Surviving Paris: The Metro (…And How It Nearly Killed Me)


Like I said in my first post about Surviving Paris: The Arc de Triomphe, Paris is a city that somehow makes me lose all good sense (and any good luck) that I have.

This is me in Paris:

 

[Please note the beautiful, oversize red purse in both pictures.]

[Please note how happy I look before Sarah’s Parisian Disaster #2.]

The red purse, now affectionately named the purse that almost did me in had been a recent purchase of mine at the weekly market in the charming city of Tours, where I was studying at the time. It was very large, and I thought it very practical for travelling. It stored food, guidebooks, sweaters, water bottles – you name it, the red purse could hold it. Naturally, I brought it on my 3-day trip to Paris.

So, my friend and I, counting our lucky stars after managing not to die during our traffic dodging session at the Arc de Triomphe, had decided that the Metro (subway) was probably a safer mode of transportation for the rest of our sojourn in the city of lights.

Minds made up, we bought weekend Metro passes, and continued to buzz around the city making use of our unlimited rides. I can’t recall exactly where we were or where we were going (the traumatic events that followed surely blurred my memory of the day) but I do remember that we were rushing to catch the next departing Metro to somewhere.

Being the prepared traveller that I am, my nose was in the Rick Steves’ France guidebook, double checking the name of the stop we needed to get off at. Now, please let me advise you that running anywhere while trying to read a book is not a good idea. Running down stairs into a crowded metro station while trying to read a book is even less of a good idea. Running down stairs, nez-in-livreas I was, into a crowded metro station then leaping like a gazelle into the train, is just about at the bottom of the good idea list. Vous comprenez? 

Being a bit more athletic than yours truly, my amie had made it into the packed Metro car without incident. My gazelle-like leap certainly landed my feet into the car, but not much else. Now, let it be known that in 2008 when this happened, the doors on Parisian Metro cars closed very, very forcefully. I would actually watch them as they noisily banged closed, bounced off each other and settled more gently into a closed position just as the car was set into motion. Someone could really get hurt in those doors! I remember thinking to myself. Little did I know, that someone was going to be me…
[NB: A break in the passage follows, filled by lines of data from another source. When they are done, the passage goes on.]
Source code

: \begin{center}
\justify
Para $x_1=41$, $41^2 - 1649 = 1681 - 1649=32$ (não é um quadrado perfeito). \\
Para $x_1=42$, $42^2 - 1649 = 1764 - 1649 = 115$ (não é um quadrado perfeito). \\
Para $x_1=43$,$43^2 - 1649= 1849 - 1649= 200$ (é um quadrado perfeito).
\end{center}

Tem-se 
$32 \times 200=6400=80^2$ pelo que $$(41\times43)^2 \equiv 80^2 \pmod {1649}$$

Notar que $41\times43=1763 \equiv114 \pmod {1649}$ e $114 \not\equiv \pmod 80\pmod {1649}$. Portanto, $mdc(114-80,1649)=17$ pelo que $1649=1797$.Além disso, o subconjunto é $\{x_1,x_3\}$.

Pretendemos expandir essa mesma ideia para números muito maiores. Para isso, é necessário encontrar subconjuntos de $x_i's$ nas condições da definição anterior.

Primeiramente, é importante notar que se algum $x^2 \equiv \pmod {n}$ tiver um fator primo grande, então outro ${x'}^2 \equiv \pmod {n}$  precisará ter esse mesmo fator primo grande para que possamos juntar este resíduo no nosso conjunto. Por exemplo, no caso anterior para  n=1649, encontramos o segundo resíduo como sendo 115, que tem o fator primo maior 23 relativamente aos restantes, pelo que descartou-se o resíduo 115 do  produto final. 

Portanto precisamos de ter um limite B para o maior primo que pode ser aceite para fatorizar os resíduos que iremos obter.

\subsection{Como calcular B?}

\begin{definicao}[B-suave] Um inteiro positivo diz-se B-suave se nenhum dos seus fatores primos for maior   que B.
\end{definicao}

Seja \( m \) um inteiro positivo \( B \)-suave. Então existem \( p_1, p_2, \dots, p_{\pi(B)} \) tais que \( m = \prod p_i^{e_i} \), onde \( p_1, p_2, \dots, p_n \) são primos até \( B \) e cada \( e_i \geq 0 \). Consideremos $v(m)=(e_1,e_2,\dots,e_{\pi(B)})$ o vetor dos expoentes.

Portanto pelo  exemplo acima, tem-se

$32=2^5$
So, I landed with both feet in the car, but somehow half of my body got stuck in the angry doors. I tried to extract myself from between the doors, but to no avail. Why? Why wouldn’t my skinny little chicken arm slide through the doors and join me safely in the car? Beacause the incredibly large mass that was the purse that almost did me in was hanging off my shoulder and had also got caught in the door, thus preventing me from going anywhere.

It was at this point that my friend started to panic. She grabbed me and started pulling, frantic, mouth agape, eyes wide, stammering, stuttering and shouting some mess of Frenglish gobbledeygook, trying to help me.

All I, on the other hand, could muster, was a stunned (but loud) “This is me, stuck in a door!” (An excellent quote, I must say, had they been my last words).

Just then, the car started to slowly pull away from the platform and I realized that we were slowly but surely headed for a tunnel. The car I was in would soon come within inches of the tunnel wall, at which point one of my limbs and my beautiful red purse (both of which were very dear to me) would probably be ripped clean off of my body. Quelle horreur!!!

I frantically flailed around, struggling to get free, imagining a new, limbless version of myself that somewhat resembled the black knight from Monty Python (“Tis but a scratch! It’s only a flesh wound!”). Finally, seeing my distress and maybe even understanding my friend’s cries for help, a man stepped forward and with his brute strength, managed to pry the doors open wide enough for me to pull my arm and my purse to safety.

Horrified, shocked, stunned, scared as I was, I believe I was able to stammer a merci to the Incredible Hulk man, and spent the rest of the ride convusling with hysterical laughter and getting some extremely strange looks from the Parisians.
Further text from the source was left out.